4 Experiments and Results

The primary evaluation measure in the CLEF 2018 task was the mean average precision (MAP), where average precision is defined in terms of the number of check-worthy sentences \(n_{chk}\), the total number of sentences n, the precision Prec(k) at cut-off k in the ranked list of sentences, and the indicator function \(\delta (k)\) equaling 1 if the sentence at rank k is check-worthy, and 0 otherwise:

$$\begin{aligned} AP = \frac{1}{n_{chk}} \sum _{k=1}^n \text {Prec}(k) \cdot \delta (k). \end{aligned}$$
Table 1. Primary submission results of the top three teams, based on mean average precision (MAP). The mean reciprocal rank (MRR), mean R-precision, and mean precision at rank k (MP@k) evaluation measures are also shown.

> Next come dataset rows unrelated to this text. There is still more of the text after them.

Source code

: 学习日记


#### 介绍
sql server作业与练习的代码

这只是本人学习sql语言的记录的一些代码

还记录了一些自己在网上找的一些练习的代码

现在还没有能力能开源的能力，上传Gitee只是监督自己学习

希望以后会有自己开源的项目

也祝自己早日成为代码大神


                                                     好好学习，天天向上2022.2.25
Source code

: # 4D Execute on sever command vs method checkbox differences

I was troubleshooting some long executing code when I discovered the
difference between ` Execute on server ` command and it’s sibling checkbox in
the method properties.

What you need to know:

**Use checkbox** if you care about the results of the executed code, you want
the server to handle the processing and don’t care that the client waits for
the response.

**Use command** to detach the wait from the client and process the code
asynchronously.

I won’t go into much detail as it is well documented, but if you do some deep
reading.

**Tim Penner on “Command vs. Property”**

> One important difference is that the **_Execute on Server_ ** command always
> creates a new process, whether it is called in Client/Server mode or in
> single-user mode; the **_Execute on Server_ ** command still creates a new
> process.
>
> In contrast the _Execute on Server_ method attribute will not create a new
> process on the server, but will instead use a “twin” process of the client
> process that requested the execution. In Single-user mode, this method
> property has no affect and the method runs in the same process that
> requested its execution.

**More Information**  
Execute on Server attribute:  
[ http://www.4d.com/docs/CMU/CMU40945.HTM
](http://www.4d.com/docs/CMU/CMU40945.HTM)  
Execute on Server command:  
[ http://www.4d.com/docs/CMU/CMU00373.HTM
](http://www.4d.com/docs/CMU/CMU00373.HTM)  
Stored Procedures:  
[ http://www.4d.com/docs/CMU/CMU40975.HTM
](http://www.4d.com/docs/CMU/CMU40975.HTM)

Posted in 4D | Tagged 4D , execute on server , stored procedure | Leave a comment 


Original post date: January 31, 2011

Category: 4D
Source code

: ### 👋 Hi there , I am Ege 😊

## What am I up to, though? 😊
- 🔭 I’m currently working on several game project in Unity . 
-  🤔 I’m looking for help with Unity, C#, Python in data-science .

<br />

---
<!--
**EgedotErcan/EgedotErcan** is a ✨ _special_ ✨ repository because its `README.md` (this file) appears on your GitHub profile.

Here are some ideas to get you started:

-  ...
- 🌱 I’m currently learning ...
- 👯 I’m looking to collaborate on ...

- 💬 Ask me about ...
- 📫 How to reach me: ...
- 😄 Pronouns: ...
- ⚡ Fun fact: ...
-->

As part of the CLEF 2018 Check-Worthiness task, we submitted the MLP model without the strict heuristics as our primary run. The results of the top three teams and their primary runs are shown in Table 1, where our model [40] achieved the best performance with respect to multiple evaluation criteria. In particular, our approach performed the best in terms of the primary evaluation measure MAP, with a score of 0.1332. Our primary submission also had the best performance with regard to placing the most check-worthy statements at the very top of the ranked list, as shown by the mean precision at lower ranks, MP@1 and MP@3. We submitted two contrastive runs as well, one with the strict heuristics and another with the ensemble model where the MLP component was without the strict heuristics. Additionally, we also tested the MLP model with no heuristics at all. For all these models, we used the hand-crafted linguistic features described in Sect. 3.2 and the Google News word embeddings. Our experiments with BERT embeddings were driven to test whether or not they already capture contextual information better than the hand-crafted features. To explore this, we used both MLP and SVM with and without (a) the handcrafted linguistic features, and (b) the feature selection steps.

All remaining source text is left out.